The general description of the fragment group see at F 328a (Fr. l. m. 265)
On these fragments the original width of the codex can be measured, since the book binder cut only horizontally on the folios. The measured data, alas, are not precise, hence after the fragments in the 20th century have been drawn off the host book and cleaned, they were put in a press, and this deformed them to a degree. The curvedness of the lines of text and notes, a result of this process, is especially conspicuous in the case of fol. 1. Regardless, both fragments are valuable witnesses of the Sanctorale part of the Breviarium notatum Strigoniense.

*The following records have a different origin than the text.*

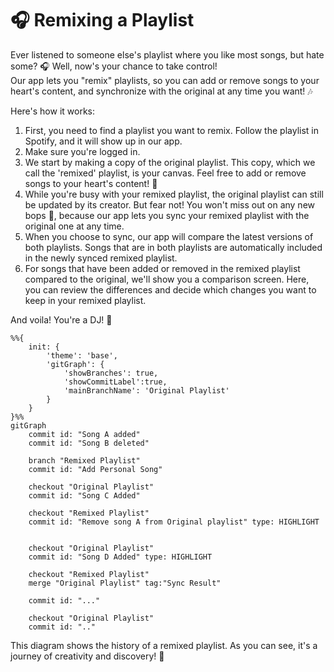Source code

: # 🎧 Remixing a Playlist

Ever listened to someone else's playlist where you like most songs, but hate some? 🎧 Well, now's your chance to take control!  
Our app lets you "remix" playlists, so you can add or remove songs to your heart's content, and synchronize with the original at any time you want! 🎶  
  
  
Here's how it works:
  
1. First, you need to find a playlist you want to remix. Follow the playlist in Spotify, and it will show up in our app.
2. Make sure you're logged in. 
3. We start by making a copy of the original playlist. This copy, which we call the 'remixed' playlist, is your canvas. Feel free to add or remove songs to your heart's content! 🎨
4. While you're busy with your remixed playlist, the original playlist can still be updated by its creator. But fear not! You won't miss out on any new bops 🎵, because our app lets you sync your remixed playlist with the original one at any time.
5. When you choose to sync, our app will compare the latest versions of both playlists. Songs that are in both playlists are automatically included in the newly synced remixed playlist.
6. For songs that have been added or removed in the remixed playlist compared to the original, we'll show you a comparison screen. Here, you can review the differences and decide which changes you want to keep in your remixed playlist.

And voila! You're a DJ! 🎉

```mermaid
%%{
    init: {
        'theme': 'base',
        'gitGraph': {
            'showBranches': true,
            'showCommitLabel':true,
            'mainBranchName': 'Original Playlist'
        }
    }
}%%
gitGraph
    commit id: "Song A added"
    commit id: "Song B deleted"

    branch "Remixed Playlist"
    commit id: "Add Personal Song"

    checkout "Original Playlist"
    commit id: "Song C Added"

    checkout "Remixed Playlist"
    commit id: "Remove song A from Original playlist" type: HIGHLIGHT


    checkout "Original Playlist"
    commit id: "Song D Added" type: HIGHLIGHT

    checkout "Remixed Playlist"
    merge "Original Playlist" tag:"Sync Result"

    commit id: "..."

    checkout "Original Playlist"
    commit id: ".."
```
This diagram shows the history of a remixed playlist. As you can see, it's a journey of creativity and discovery! 🌈
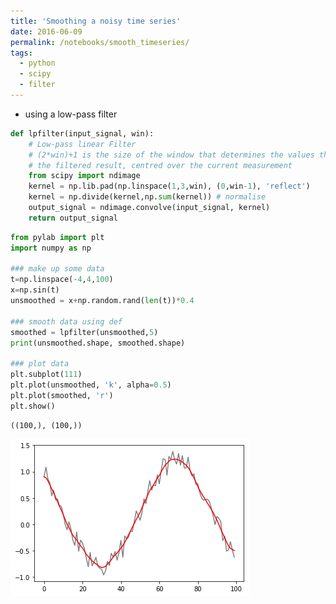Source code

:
 ```yaml
---
title: 'Smoothing a noisy time series'
date: 2016-06-09
permalink: /notebooks/smooth_timeseries/
tags:
  - python
  - scipy
  - filter
---
```


* using a low-pass filter


```python
def lpfilter(input_signal, win):
    # Low-pass linear Filter
    # (2*win)+1 is the size of the window that determines the values that influence 
    # the filtered result, centred over the current measurement
    from scipy import ndimage
    kernel = np.lib.pad(np.linspace(1,3,win), (0,win-1), 'reflect') 
    kernel = np.divide(kernel,np.sum(kernel)) # normalise
    output_signal = ndimage.convolve(input_signal, kernel) 
    return output_signal
```


```python
from pylab import plt
import numpy as np

### make up some data
t=np.linspace(-4,4,100)
x=np.sin(t)
unsmoothed = x+np.random.rand(len(t))*0.4

### smooth data using def
smoothed = lpfilter(unsmoothed,5)
print(unsmoothed.shape, smoothed.shape)

### plot data
plt.subplot(111)
plt.plot(unsmoothed, 'k', alpha=0.5)
plt.plot(smoothed, 'r')
plt.show()

```

    ((100,), (100,))



![png](/notebooks/images/smooth_timeseries/output_2_1.png)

Fol. 1 preserved a rich musical material from the Office of St. Cecilia. On the recto the second responsory of the Matin’s second Nocturne can be seen. The fragmental notation is from a master, contemporary to the main notator of the BNS, and working in the same manner as he had. On the verso the work of a third notator is visible. This latter scribe also used Esztergom notation, but didn’t draw the neumes with one motion, instead constructed them from elements („comminutive technique”). (In the first volume of the BNS the same scribe wrote the chants of Trinity Sunday and Corpus Christi, see ff. 208r-223v). The psalm antiphons and the first two responsories of the Cecilia-Matin’s third Nocturne appear in the first column, while the psalm antiphons and the (partially fragmental) Benedictus antiphon in the second.
The entire material of fol. 2 is a lesson, from the Passio of Catharine of Alexandria (see Bibliotheca Hagiographica Latina Antiquae et Mediae Aetatis (Bruxelles: Société des Bollandistes, 1898–1899). Vol/I. Nr 1663).